I stopped for a while working on my Python CMS, but in my head I was already playing for a while with in place editing(like Adobe Contribute) and a round context menu.
I finally decided to spend some time on trying it out. As with most things I make, I imagined it to be very simple, but in reality you always encounter things that you simply did not thought about. Because this is just a tryout, I did not bother to check it in any browser except Safari.
The idea is this: throw in some jQuery and plugins, set contentEditable to True, write some JS glue, and TADA! Finished! The reality: Not very different, but it takes some time.

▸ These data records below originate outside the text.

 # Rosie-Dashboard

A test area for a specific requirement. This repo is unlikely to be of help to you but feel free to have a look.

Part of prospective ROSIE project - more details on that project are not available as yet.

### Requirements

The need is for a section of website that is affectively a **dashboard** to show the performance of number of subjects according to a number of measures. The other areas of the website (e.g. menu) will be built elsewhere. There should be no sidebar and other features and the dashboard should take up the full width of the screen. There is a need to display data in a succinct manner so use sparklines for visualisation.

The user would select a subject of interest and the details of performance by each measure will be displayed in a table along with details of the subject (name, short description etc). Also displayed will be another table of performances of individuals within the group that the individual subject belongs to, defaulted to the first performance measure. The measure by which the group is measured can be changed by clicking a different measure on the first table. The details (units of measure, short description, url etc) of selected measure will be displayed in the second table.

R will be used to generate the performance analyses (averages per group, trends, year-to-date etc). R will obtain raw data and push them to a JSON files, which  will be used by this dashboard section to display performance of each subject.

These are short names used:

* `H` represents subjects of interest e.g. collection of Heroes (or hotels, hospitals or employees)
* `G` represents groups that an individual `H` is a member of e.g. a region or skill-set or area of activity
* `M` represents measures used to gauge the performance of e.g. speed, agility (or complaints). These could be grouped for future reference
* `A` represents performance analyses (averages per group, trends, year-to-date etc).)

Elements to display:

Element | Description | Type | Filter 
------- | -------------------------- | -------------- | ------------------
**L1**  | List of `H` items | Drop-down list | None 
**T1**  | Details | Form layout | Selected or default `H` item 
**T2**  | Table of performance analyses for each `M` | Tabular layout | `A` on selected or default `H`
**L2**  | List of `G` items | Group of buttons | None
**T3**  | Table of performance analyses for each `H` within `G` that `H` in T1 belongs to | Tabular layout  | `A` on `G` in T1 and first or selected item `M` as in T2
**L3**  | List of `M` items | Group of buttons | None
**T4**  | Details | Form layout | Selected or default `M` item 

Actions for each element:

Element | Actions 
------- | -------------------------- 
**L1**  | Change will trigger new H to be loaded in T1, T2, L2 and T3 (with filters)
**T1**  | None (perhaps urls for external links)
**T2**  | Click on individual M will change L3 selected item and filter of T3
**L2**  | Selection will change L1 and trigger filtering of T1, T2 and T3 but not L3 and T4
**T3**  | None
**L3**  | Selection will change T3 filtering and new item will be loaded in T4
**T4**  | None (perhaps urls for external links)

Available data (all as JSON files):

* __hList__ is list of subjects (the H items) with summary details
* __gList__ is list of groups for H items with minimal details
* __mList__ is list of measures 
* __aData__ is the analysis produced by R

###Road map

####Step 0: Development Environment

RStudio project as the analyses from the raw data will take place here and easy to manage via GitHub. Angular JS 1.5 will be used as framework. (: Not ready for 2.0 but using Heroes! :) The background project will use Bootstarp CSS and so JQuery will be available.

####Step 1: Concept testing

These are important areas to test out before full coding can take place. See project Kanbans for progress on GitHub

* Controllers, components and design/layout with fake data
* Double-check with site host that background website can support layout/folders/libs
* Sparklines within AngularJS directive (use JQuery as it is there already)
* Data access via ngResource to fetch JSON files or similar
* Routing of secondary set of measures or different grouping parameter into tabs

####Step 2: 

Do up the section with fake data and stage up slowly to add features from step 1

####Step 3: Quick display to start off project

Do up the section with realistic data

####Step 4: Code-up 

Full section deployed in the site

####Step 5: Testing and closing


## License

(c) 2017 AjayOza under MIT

I started out with the image and the css for the context menu, then I turned on the contentEditable. After some playing around with that I started to write some JS to let the menu appear on the right spot and enter the clicked tag(mind the difference between currentTarget and target!). Now I looked for a bunch of jQuery plugins, the ones I currently use are: rigchtClick, markitup and in the future maybe thickbox. The problem with thickbox is that it applies a padding and margin of 0 to all elements. I previously used TinyMCE, but it does not use jQuery and it refused to interact with the content part(TinyMCE turns your textarea into an iframe, and I was to lazy to modify my script to read an write to the iframe).
So here you have it.
Here is a little howto:
- Fire up Safari 4 (other browsers are not guaranteed to work)
- Open index.html within the zip file (extract it maybe? 😉 )
- Right click in the content area, choose a tag, or type the name of it in the text field.
- Click our newly created tag, now you’re in editing mode!
- You can now: edit the text in place, drag it around, edit the id and class, assign css to it, edit it with markitup, or add more tags!